Stored data entries
◆ ◆ ◆

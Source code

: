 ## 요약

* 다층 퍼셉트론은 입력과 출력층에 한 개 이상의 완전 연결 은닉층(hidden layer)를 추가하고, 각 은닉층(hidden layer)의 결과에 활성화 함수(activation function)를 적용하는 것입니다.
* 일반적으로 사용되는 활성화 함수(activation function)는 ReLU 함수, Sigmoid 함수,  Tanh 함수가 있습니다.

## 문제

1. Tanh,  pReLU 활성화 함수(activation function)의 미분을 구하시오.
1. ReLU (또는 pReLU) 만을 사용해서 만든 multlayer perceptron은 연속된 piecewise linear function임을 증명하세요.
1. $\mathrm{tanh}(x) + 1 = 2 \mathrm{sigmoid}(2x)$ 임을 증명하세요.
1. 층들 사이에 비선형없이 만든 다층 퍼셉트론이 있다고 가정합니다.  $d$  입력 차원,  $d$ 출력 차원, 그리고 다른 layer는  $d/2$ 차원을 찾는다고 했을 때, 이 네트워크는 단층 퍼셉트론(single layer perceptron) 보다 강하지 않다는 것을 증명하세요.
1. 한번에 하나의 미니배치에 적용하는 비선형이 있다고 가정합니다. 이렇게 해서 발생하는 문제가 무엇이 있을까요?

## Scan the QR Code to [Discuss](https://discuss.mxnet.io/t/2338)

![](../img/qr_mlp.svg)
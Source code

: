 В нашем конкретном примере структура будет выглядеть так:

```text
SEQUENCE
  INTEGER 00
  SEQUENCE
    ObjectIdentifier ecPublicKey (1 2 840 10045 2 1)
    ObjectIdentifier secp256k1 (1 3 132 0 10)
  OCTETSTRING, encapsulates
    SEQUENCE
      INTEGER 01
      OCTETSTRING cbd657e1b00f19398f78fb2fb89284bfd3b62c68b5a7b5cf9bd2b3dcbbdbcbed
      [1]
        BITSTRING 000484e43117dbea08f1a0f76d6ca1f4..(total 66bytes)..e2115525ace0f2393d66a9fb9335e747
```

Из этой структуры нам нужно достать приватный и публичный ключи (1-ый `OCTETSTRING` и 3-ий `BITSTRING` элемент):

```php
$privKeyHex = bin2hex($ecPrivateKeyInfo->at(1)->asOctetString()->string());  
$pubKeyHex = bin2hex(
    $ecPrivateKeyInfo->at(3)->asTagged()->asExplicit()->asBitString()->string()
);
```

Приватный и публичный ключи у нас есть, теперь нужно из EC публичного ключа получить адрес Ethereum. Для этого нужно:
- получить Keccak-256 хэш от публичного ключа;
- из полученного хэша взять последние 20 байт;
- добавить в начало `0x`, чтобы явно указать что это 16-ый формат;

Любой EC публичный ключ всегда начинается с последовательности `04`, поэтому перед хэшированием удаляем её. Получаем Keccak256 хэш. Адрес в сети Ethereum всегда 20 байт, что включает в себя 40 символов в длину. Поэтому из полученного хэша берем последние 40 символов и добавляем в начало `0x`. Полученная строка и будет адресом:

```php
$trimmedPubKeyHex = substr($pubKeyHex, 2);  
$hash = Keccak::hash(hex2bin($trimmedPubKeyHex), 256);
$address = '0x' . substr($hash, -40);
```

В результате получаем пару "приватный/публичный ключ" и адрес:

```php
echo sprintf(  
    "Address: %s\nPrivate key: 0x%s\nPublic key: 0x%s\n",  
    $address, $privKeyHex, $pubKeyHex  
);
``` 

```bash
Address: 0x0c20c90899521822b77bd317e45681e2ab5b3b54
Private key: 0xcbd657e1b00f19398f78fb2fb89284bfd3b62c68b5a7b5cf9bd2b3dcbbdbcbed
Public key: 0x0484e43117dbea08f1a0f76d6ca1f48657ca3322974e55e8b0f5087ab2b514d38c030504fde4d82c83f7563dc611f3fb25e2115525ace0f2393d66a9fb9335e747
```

◆ ◆ ◆

## Task goal:
If a line above contains the word "байт", list it.

## Exercise result:
- из полученного хэша взять последние 20 байт;
Любой EC публичный ключ всегда начинается с последовательности `04`, поэтому перед хэшированием удаляем её. Получаем Keccak256 хэш. Адрес в сети Ethereum всегда 20 байт, что включает в себя 40 символов в длину. Поэтому из полученного хэша берем последние 40 символов и добавляем в начало `0x`. Полученная строка и будет адресом:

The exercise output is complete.